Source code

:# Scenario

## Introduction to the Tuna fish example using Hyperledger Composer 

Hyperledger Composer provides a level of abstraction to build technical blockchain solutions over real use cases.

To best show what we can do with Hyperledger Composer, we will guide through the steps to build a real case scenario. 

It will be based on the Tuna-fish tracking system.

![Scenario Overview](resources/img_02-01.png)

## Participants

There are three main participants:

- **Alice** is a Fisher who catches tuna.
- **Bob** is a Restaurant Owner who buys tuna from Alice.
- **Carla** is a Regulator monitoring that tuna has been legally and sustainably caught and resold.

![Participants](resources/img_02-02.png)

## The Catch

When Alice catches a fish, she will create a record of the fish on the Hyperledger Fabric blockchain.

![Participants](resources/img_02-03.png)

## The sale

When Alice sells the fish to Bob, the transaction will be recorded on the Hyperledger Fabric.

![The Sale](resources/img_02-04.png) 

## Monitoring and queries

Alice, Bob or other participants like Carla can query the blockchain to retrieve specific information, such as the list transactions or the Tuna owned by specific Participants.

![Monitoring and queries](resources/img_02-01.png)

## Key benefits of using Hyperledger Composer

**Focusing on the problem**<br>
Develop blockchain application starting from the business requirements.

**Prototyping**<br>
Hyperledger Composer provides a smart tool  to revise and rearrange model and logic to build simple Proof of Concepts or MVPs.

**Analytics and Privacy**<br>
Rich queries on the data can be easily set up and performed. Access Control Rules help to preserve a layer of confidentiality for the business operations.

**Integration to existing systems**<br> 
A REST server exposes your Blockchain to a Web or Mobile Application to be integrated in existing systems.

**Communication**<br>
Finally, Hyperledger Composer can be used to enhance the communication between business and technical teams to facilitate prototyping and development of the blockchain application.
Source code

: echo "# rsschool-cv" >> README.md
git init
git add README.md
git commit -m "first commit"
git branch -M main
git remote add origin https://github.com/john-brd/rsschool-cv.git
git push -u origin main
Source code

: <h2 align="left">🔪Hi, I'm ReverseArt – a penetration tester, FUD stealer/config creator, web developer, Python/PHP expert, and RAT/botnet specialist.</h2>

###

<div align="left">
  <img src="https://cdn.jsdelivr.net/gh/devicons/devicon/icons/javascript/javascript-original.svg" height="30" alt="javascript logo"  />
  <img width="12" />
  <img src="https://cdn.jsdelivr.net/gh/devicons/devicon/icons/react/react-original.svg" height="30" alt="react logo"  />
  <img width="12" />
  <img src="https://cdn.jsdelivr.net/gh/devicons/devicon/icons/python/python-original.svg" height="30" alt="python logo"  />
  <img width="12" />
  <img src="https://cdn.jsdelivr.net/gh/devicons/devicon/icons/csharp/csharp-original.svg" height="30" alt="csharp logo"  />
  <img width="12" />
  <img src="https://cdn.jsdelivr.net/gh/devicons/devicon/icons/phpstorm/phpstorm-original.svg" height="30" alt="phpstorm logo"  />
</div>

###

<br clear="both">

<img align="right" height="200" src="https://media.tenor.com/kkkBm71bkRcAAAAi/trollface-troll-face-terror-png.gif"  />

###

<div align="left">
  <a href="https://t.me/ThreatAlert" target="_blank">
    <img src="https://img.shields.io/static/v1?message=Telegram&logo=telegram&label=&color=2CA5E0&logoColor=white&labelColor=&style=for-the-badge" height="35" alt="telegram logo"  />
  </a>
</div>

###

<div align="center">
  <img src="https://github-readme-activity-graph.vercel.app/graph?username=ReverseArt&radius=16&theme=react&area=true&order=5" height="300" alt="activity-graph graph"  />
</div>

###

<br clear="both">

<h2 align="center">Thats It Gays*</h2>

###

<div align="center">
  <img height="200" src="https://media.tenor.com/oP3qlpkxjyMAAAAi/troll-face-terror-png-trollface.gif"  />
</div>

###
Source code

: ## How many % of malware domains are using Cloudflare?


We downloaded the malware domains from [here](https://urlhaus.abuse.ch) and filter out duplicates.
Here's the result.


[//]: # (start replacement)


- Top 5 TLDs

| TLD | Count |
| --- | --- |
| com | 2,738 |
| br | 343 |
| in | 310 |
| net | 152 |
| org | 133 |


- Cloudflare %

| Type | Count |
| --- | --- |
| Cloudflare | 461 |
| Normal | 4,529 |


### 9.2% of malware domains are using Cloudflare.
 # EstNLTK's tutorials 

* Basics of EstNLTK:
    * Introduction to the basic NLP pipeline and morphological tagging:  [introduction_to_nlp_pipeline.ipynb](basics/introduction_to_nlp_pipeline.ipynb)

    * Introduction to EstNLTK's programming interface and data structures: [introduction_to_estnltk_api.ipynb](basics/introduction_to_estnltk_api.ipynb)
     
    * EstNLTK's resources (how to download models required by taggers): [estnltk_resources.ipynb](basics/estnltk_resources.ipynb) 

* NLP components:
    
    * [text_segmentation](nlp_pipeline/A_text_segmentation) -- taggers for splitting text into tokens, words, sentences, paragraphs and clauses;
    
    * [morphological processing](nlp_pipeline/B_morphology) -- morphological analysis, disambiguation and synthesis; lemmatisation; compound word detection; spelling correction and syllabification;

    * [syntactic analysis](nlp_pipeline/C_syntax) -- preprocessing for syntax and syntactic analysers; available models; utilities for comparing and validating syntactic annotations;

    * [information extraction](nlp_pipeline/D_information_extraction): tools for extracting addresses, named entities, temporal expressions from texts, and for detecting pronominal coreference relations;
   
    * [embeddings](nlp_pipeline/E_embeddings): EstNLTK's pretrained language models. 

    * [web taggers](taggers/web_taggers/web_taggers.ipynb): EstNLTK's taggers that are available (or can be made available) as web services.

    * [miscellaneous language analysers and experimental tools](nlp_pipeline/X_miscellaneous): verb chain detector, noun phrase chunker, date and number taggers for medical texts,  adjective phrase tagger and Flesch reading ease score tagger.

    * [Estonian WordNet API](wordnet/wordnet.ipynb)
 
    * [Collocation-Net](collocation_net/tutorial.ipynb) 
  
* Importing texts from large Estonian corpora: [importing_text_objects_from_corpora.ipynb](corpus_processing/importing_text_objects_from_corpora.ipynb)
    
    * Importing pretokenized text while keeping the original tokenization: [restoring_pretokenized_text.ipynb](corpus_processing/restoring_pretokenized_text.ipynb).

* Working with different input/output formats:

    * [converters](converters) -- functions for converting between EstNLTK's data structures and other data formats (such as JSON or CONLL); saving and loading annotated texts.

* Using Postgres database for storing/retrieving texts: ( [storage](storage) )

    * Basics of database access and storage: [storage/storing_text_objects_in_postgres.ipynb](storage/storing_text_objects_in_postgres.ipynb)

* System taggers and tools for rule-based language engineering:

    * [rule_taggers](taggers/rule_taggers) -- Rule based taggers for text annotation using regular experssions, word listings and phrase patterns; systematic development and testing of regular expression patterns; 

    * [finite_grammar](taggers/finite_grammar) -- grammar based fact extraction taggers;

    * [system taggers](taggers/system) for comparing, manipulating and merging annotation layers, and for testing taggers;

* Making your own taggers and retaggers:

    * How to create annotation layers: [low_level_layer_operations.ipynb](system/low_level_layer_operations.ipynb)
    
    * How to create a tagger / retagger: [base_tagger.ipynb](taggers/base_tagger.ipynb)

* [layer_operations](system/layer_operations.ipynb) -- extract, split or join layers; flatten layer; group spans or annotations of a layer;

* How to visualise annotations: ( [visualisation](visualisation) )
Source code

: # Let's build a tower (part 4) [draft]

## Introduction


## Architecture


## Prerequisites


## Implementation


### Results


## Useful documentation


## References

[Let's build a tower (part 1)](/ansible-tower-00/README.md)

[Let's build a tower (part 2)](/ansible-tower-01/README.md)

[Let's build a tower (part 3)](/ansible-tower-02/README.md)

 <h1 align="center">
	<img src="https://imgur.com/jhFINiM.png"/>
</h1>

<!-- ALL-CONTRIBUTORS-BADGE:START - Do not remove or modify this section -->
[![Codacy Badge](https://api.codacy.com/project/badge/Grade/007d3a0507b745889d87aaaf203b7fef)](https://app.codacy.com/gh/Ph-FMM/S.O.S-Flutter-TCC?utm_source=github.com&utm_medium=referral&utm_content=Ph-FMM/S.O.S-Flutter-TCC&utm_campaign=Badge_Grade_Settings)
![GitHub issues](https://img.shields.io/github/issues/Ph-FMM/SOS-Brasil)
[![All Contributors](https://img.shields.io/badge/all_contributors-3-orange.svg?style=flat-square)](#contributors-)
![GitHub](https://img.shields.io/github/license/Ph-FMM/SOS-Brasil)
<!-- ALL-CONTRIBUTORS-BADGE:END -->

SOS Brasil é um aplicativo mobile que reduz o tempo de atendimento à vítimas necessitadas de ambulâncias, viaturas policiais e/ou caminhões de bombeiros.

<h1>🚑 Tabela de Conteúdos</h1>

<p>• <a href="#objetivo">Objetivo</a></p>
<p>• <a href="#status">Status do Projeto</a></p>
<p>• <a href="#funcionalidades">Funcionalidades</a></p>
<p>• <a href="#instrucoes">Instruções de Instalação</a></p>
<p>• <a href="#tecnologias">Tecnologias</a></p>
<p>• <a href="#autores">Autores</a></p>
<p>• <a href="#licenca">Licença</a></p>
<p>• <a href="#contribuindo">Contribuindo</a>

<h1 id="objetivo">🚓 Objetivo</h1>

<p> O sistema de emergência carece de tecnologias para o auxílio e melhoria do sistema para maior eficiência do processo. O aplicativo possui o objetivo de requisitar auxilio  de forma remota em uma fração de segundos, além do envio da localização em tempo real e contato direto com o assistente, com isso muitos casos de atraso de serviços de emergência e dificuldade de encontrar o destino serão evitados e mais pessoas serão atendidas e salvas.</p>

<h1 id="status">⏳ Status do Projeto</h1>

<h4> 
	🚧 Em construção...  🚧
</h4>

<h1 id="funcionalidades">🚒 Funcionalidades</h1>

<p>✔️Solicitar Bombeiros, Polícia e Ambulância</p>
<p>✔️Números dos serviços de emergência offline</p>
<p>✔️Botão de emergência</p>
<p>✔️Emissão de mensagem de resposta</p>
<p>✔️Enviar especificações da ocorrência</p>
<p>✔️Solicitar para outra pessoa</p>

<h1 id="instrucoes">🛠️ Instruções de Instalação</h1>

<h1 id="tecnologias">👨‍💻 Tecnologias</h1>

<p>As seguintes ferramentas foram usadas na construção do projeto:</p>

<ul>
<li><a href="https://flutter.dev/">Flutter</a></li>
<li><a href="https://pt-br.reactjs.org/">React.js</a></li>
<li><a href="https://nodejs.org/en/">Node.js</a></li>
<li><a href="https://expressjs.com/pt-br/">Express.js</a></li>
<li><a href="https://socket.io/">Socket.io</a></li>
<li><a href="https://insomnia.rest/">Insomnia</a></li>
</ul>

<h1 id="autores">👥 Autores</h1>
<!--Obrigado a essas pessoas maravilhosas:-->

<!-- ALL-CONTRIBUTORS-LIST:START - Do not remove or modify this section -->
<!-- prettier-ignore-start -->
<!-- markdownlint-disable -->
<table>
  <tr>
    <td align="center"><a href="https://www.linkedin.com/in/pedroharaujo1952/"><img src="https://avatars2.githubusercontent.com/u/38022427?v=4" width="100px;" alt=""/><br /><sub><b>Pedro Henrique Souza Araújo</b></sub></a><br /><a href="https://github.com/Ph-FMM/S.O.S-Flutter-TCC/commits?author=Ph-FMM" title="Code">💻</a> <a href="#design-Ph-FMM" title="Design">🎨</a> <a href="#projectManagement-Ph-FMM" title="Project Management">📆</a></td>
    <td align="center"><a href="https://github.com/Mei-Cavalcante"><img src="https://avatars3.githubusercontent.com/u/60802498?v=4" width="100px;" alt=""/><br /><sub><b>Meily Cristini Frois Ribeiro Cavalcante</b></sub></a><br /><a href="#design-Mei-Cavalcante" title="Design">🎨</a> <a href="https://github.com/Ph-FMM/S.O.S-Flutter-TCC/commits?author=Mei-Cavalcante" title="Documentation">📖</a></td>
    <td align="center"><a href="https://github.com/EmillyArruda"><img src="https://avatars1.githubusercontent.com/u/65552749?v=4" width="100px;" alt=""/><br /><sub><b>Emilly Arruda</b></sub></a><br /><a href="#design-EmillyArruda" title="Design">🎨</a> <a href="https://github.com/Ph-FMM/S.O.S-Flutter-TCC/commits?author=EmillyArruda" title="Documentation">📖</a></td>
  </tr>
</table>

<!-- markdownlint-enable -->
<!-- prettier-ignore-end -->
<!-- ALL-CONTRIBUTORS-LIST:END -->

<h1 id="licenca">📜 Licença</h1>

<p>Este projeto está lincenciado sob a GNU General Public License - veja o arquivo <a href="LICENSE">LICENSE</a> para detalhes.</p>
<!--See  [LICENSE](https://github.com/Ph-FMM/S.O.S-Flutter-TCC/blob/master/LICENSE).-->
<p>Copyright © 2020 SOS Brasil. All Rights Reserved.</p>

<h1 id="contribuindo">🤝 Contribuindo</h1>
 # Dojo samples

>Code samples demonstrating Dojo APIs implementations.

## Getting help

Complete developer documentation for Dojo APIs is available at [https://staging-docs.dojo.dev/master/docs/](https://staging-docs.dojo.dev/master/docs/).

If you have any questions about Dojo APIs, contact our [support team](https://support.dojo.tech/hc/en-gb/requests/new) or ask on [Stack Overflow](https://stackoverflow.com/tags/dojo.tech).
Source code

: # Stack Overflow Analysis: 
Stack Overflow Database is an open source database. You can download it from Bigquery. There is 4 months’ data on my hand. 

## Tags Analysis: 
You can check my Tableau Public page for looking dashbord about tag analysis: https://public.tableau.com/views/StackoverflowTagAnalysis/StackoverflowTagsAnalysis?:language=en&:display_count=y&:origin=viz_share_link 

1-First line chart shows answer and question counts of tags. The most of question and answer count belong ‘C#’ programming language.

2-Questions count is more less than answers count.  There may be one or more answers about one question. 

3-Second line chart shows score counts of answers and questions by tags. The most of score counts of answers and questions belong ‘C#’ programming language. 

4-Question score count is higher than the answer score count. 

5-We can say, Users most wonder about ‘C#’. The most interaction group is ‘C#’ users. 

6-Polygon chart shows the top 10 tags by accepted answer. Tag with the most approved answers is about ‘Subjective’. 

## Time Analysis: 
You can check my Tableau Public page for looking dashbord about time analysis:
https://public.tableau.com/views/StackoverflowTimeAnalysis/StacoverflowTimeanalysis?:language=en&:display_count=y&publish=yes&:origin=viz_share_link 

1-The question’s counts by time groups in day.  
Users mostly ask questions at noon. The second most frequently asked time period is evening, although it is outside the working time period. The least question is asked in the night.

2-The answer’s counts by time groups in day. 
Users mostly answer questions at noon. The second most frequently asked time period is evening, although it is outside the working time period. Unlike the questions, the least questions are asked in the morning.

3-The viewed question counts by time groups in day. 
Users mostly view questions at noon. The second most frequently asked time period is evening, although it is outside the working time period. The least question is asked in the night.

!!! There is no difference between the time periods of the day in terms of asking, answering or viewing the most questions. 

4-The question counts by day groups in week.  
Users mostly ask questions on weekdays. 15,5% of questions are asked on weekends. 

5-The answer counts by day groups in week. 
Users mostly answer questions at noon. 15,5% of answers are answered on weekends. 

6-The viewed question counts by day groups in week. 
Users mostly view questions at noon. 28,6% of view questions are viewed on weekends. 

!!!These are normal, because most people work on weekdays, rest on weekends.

● ● ●

# Exercise goal
Every line above holding the string "ansible" should be listed.

# Written answer
[Let's build a tower (part 1)](/ansible-tower-00/README.md)
[Let's build a tower (part 2)](/ansible-tower-01/README.md)
[Let's build a tower (part 3)](/ansible-tower-02/README.md)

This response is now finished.